Recorded data
————

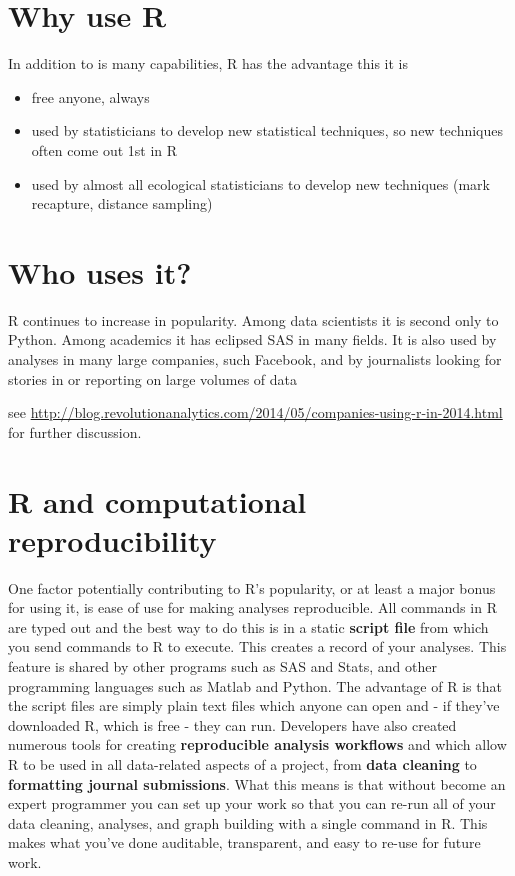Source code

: \documentclass[
]{book}
\providecommand{\tightlist}{%
  \setlength{\itemsep}{0pt}\setlength{\parskip}{0pt}}
\begin{document}
\hypertarget{why-use-r}{%
\section{Why use R}\label{why-use-r}}

In addition to is many capabilities, R has the advantage this it is

\begin{itemize}
\tightlist
\item
  free anyone, always
\item
  used by statisticians to develop new statistical techniques, so new techniques often come out 1st in R
\item
  used by almost all ecological statisticians to develop new techniques (mark recapture, distance sampling)
\end{itemize}

\hypertarget{who-uses-it}{%
\section{Who uses it?}\label{who-uses-it}}

R continues to increase in popularity. Among data scientists it is second only to Python. Among academics it has eclipsed SAS in many fields. It is also used by analyses in many large companies, such Facebook, and by journalists looking for stories in or reporting on large volumes of data

see \url{http://blog.revolutionanalytics.com/2014/05/companies-using-r-in-2014.html} for further discussion.

\hypertarget{r-and-computational-reproducibility}{%
\section{R and computational reproducibility}\label{r-and-computational-reproducibility}}

One factor potentially contributing to R's popularity, or at least a major bonus for using it, is ease of use for making analyses reproducible. All commands in R are typed out and the best way to do this is in a static \textbf{script file} from which you send commands to R to execute. This creates a record of your analyses. This feature is shared by other programs such as SAS and Stats, and other programming languages such as Matlab and Python. The advantage of R is that the script files are simply plain text files which anyone can open and - if they've downloaded R, which is free - they can run. Developers have also created numerous tools for creating \textbf{reproducible analysis workflows} and which allow R to be used in all data-related aspects of a project, from \textbf{data cleaning} to \textbf{formatting journal submissions}. What this means is that without become an expert programmer you can set up your work so that you can re-run all of your data cleaning, analyses, and graph building with a single command in R. This makes what you've done auditable, transparent, and easy to re-use for future work.
\end{document}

————

_WORK INSTRUCTION_:
Type out each line of the records above exactly, skipping any pictures.

_SOLUTION TO THE EXERCISE_:
Source code

: \documentclass[
]{book}
\providecommand{\tightlist}{%
  \setlength{\itemsep}{0pt}\setlength{\parskip}{0pt}}
\begin{document}
\hypertarget{why-use-r}{%
\section{Why use R}\label{why-use-r}}

In addition to is many capabilities, R has the advantage this it is

\begin{itemize}
\tightlist
\item
  free anyone, always
\item
  used by statisticians to develop new statistical techniques, so new techniques often come out 1st in R
\item
  used by almost all ecological statisticians to develop new techniques (mark recapture, distance sampling)
\end{itemize}

\hypertarget{who-uses-it}{%
\section{Who uses it?}\label{who-uses-it}}

R continues to increase in popularity. Among data scientists it is second only to Python. Among academics it has eclipsed SAS in many fields. It is also used by analyses in many large companies, such Facebook, and by journalists looking for stories in or reporting on large volumes of data

see \url{http://blog.revolutionanalytics.com/2014/05/companies-using-r-in-2014.html} for further discussion.

\hypertarget{r-and-computational-reproducibility}{%
\section{R and computational reproducibility}\label{r-and-computational-reproducibility}}

One factor potentially contributing to R's popularity, or at least a major bonus for using it, is ease of use for making analyses reproducible. All commands in R are typed out and the best way to do this is in a static \textbf{script file} from which you send commands to R to execute. This creates a record of your analyses. This feature is shared by other programs such as SAS and Stats, and other programming languages such as Matlab and Python. The advantage of R is that the script files are simply plain text files which anyone can open and - if they've downloaded R, which is free - they can run. Developers have also created numerous tools for creating \textbf{reproducible analysis workflows} and which allow R to be used in all data-related aspects of a project, from \textbf{data cleaning} to \textbf{formatting journal submissions}. What this means is that without become an expert programmer you can set up your work so that you can re-run all of your data cleaning, analyses, and graph building with a single command in R. This makes what you've done auditable, transparent, and easy to re-use for future work.
\end{document}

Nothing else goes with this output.